╭─ Data to process
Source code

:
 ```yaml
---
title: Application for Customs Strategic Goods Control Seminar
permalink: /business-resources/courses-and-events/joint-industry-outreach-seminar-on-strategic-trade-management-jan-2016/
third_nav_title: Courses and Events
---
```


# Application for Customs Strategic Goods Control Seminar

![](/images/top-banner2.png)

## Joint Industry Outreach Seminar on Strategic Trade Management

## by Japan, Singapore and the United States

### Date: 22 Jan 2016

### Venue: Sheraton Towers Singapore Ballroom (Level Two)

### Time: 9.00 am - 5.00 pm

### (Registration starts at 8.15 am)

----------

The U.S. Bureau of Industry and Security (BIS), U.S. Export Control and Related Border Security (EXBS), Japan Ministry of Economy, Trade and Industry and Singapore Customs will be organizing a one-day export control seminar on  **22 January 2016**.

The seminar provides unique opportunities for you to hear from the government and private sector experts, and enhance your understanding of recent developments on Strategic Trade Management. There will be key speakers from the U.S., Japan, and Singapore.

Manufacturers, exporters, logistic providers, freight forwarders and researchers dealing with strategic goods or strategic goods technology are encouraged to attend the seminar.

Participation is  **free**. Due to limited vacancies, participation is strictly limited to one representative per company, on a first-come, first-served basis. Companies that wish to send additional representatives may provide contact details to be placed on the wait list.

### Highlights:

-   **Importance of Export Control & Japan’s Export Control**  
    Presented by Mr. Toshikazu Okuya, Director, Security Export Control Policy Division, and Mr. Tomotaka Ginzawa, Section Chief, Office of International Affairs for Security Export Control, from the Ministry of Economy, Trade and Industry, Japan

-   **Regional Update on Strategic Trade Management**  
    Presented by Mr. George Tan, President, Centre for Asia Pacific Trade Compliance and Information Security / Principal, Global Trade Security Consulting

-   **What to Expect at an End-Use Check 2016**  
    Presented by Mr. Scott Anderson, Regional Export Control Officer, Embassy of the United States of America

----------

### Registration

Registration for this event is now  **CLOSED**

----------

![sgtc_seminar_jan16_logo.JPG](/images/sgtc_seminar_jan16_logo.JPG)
╰─
* _Exercise prompt_: State the number of lines in the preceding entries that include the word "States". Provide nothing else.

* _Result of this exercise_: 2